まっすぐなようでいて、深く沈んでいるような声だった。
「……ミラは、シュレン先輩、嫌い?」
「嫌いじゃない。むしろ、尊敬してるよ。
でも、“疑いなく斬れる人”って、ちょっと怖いでしょ」
私は答えられなかった。
彼の姿を見て、たしかに憧れもあった。
でも、あれだけ何の迷いもなく“倒す”ことができる人って、どんな心をしてるんだろう――そんな怖さも、同時に感じていた。
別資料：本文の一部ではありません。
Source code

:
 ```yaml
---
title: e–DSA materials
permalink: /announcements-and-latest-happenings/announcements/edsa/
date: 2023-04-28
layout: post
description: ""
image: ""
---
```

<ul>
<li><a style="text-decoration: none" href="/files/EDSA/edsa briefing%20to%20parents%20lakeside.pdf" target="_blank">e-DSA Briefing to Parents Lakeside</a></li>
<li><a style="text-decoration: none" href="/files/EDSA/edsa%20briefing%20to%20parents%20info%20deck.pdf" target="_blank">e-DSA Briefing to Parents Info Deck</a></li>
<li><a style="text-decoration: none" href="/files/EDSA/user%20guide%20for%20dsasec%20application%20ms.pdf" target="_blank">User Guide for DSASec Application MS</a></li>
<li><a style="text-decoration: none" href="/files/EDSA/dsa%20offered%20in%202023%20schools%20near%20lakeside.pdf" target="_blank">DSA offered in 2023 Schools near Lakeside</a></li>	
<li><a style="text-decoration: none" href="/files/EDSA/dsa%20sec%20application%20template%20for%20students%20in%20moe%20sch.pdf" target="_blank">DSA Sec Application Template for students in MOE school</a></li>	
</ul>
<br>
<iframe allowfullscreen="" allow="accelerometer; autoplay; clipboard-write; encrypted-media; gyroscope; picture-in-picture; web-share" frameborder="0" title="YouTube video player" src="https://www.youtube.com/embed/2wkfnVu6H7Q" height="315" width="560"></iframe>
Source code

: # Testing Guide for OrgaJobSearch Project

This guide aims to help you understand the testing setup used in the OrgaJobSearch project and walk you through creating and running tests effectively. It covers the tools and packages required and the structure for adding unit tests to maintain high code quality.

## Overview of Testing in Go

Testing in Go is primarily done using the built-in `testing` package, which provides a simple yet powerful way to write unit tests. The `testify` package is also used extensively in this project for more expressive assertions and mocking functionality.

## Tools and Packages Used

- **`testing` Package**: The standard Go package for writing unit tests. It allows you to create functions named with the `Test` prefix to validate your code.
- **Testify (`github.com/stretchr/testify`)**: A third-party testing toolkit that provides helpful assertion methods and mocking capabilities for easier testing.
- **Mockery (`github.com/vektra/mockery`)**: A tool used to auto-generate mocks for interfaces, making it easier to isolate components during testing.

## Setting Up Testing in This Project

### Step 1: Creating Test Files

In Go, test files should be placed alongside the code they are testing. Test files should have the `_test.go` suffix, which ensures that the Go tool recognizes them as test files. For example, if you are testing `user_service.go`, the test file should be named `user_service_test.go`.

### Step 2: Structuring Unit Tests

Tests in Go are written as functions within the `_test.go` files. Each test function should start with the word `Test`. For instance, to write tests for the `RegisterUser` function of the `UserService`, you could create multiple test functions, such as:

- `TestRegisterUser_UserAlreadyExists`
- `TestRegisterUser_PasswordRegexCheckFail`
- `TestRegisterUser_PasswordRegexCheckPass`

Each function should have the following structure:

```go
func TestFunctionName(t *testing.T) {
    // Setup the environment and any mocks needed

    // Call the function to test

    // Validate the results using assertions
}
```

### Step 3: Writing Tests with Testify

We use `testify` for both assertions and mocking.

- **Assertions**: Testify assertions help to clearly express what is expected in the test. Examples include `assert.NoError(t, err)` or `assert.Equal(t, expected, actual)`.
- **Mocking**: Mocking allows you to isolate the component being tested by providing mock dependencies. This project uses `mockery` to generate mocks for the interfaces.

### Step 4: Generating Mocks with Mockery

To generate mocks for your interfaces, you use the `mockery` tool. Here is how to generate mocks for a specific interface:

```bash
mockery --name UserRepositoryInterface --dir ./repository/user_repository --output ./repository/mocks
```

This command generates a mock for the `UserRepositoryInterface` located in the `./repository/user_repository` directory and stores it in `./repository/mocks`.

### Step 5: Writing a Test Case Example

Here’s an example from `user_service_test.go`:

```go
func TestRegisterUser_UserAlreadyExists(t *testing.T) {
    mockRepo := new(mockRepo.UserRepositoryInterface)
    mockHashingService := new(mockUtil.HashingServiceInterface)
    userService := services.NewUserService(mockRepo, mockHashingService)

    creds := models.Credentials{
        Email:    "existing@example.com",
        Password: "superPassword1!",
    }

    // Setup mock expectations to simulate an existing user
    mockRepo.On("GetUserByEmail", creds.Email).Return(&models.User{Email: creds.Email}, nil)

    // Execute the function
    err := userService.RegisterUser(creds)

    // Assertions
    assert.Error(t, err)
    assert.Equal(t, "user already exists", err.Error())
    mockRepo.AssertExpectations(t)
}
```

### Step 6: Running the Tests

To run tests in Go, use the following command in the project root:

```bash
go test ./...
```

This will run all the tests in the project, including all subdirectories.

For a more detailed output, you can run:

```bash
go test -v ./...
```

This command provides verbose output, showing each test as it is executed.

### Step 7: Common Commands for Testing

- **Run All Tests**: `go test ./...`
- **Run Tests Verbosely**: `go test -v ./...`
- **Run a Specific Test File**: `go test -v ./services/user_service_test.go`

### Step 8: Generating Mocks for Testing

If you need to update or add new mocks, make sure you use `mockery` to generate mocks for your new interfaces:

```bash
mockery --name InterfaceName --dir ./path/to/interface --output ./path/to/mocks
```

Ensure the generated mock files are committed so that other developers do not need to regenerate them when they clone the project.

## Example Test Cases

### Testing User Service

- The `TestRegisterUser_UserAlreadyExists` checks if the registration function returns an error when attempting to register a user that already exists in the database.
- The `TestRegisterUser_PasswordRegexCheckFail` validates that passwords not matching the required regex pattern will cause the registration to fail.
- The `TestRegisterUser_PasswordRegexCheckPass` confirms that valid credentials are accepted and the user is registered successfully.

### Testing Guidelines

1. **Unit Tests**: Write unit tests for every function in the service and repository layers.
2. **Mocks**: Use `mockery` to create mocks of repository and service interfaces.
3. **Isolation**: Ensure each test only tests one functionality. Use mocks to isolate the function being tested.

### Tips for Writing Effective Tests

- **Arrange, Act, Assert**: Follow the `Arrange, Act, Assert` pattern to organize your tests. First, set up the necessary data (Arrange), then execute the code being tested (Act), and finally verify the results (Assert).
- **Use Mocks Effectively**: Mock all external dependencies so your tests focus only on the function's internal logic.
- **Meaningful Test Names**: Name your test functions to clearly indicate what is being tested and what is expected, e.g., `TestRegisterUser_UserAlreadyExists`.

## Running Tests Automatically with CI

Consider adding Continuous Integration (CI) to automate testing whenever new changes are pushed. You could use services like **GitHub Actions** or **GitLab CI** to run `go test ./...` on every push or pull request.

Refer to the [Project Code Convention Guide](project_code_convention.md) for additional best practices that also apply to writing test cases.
夕方。授業がすべて終わり、校舎の外に出ると、空は橙色に染まっていた。
あの赤い門が、朝よりもさらに濃い色で沈んで見える。
「なんか、今日だけでいろいろあったな……」
独りごとのように呟くと、ミラが少しだけ横を向いた。
「レイラは、なんでこの学園に来たの?」
私は一瞬、返事に詰まった。
……強くなりたかった。
でもそれだけじゃない。
誰かを助けたかった。――でも、誰を?
「……わからない、かも。
でも、たぶん“信じたくなかった”んだと思う。
魔性にかかったら、もう終わりだって。
“殺すしかない”って、全部決まってる世界が、本当に正しいのかなって……」
ミラは何も言わなかった。
ただ、静かにうなずいた。
「……変だね、私」
「ううん。そういうの、大切だと思うよ」
沈む夕日が、校舎のガラスを赤く染める。
あの赤い門と、同じ色。
でも朝とは違って、それが少しだけ温かく見えた。
明日になったら、また新しい“正しさ”が私の前に現れるのかもしれない。
でも、今はまだ迷ってていい――そんな気がした。
ここが、私の物語の始まり。
そのことだけは、はっきりと感じていた。